The doll's makers reject the criticism, saying the traditional garb and feathers are meant to highlight the beauty of native culture.
"From a collecting perspective, there is a huge interest in these dolls. People of all ages have a fascination with traditional native American artifacts and clothing," said Jill Nordquist, a senior product manager for Barbie Collectibles.
The first collectible native Barbie appeared in 1993. Of the one billion Barbies sold since the company started in 1959, more than one million have been aboriginal dolls.
The Barbie Collectibles Web site features descriptions of the native dolls. The one accompanying the Southern Plains doll says the Barbie is "dressed in an updated version of a tribal princess costume" to complete her "modern powwow look."
Such flowery rhetoric does not help, Ms. McCormack said. And without the traditional gear, she added, native Barbie, who has long dark hair and slightly darker skin, would not be easily recognized as aboriginal.

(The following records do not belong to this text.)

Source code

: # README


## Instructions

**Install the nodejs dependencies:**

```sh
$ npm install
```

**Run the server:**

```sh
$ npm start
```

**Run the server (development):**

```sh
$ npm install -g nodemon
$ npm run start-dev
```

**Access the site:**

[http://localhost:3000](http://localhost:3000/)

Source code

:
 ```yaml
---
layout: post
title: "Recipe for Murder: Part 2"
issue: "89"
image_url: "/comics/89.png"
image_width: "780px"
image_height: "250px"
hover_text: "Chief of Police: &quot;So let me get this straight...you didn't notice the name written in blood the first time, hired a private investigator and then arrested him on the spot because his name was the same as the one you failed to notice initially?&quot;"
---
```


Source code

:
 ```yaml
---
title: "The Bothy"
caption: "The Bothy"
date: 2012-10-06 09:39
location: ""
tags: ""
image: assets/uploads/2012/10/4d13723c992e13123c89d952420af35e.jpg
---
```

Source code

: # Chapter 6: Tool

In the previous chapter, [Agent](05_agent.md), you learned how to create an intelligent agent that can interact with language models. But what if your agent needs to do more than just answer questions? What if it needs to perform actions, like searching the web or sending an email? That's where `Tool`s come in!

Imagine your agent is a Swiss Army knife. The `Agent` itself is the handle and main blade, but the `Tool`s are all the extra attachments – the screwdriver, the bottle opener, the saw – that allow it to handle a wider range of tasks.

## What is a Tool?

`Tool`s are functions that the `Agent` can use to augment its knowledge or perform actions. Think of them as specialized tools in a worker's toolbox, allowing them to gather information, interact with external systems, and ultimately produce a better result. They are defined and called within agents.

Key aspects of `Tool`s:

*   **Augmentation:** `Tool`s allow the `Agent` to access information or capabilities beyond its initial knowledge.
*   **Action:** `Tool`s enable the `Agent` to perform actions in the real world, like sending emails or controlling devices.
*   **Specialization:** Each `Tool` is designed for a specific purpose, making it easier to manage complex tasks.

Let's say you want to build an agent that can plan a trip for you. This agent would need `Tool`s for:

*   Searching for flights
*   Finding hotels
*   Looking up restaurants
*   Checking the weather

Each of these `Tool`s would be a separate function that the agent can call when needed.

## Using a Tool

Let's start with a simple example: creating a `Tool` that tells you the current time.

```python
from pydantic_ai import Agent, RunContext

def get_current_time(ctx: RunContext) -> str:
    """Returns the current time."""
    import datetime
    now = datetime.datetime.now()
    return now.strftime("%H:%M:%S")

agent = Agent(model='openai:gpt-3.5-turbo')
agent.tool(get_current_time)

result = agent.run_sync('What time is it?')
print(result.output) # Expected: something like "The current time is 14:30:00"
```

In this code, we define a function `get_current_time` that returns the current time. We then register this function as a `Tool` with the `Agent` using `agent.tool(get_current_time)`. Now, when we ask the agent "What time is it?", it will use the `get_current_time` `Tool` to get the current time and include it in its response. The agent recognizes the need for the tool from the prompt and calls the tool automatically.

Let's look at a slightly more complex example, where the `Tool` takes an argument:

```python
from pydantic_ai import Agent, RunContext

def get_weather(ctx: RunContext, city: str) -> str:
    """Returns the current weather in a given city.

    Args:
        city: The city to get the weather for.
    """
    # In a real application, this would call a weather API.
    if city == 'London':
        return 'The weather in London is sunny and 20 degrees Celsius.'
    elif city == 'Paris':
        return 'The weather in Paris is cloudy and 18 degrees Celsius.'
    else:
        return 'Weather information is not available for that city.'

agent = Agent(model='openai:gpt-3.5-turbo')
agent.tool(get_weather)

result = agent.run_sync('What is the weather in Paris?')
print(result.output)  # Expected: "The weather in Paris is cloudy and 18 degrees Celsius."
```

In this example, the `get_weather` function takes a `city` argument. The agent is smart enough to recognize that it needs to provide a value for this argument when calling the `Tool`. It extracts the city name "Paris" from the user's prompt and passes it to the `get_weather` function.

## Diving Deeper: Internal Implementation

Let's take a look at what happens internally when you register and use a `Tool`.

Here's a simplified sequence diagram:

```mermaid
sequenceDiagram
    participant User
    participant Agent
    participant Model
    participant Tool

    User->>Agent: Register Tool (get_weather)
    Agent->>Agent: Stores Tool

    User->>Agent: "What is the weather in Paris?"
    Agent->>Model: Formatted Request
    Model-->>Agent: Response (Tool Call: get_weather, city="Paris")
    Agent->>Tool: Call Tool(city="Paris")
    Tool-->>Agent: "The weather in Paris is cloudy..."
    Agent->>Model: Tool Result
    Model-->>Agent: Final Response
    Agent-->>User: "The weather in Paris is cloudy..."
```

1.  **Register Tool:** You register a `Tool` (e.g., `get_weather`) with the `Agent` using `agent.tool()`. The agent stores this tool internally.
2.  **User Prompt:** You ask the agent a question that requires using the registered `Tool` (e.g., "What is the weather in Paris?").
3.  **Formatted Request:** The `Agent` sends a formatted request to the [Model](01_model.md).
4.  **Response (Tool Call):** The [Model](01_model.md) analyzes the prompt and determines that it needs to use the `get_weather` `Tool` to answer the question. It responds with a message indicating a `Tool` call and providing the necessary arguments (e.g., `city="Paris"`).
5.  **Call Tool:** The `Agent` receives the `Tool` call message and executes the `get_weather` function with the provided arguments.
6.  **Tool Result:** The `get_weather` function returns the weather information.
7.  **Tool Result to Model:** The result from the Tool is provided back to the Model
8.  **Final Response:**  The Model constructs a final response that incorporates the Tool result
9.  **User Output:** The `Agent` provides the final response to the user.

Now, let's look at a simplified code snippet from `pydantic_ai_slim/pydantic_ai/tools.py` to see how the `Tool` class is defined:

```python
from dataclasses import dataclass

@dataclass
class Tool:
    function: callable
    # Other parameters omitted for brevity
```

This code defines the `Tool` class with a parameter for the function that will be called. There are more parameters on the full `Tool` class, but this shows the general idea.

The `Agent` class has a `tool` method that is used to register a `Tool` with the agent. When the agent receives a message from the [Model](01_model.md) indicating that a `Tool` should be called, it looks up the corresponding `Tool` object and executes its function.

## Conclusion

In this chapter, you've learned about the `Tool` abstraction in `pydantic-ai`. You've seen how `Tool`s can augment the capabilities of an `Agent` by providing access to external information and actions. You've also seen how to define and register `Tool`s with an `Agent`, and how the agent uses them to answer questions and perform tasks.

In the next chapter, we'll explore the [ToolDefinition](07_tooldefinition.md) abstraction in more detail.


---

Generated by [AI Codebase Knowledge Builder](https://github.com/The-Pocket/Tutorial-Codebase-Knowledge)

Ms. McCormack does not object to Spirit of the Earth Barbie being sold with her traditional outfit, but she wants this to be "only one of her many roles as a modern North American woman."
Speaking at the University of Alberta on Sunday, Ms. McCormack challenged her audience to examine their own stereotypes about natives by re-dressing Barbie as a true Albertan: a rancher.
To mix up the roles of the cowboy and Indian story line, she dressed a Blackfoot Barbie in blue jeans, a red flannel shirt and a vest. The result was a Blackfoot barrel-racer Barbie.
Ms. McCormack acknowledged that Barbie is an easy target, and said the doll would not be such a problem if there were greater understanding among the general population about native issues and aboriginals as modern people.
"There are no bridges we seem to be able to build," she said, noting that toys such as Native Barbie just make things worse.
Rob's comment
The only time I ever saw someone wearing buckskins at a powwow was when one dance group did a traditional Deer Dance. I've seen women in traditional dresses, but they tend to involve full-length skirts, long-sleeved blouses, and jewelry, not buckskin. The Western ranch outfit described above would be much more typical.
More important, there's no such thing as a Plains "tribal princess" or "tribal princess costume," so there's nothing to update. The doll is plainly stereotypical.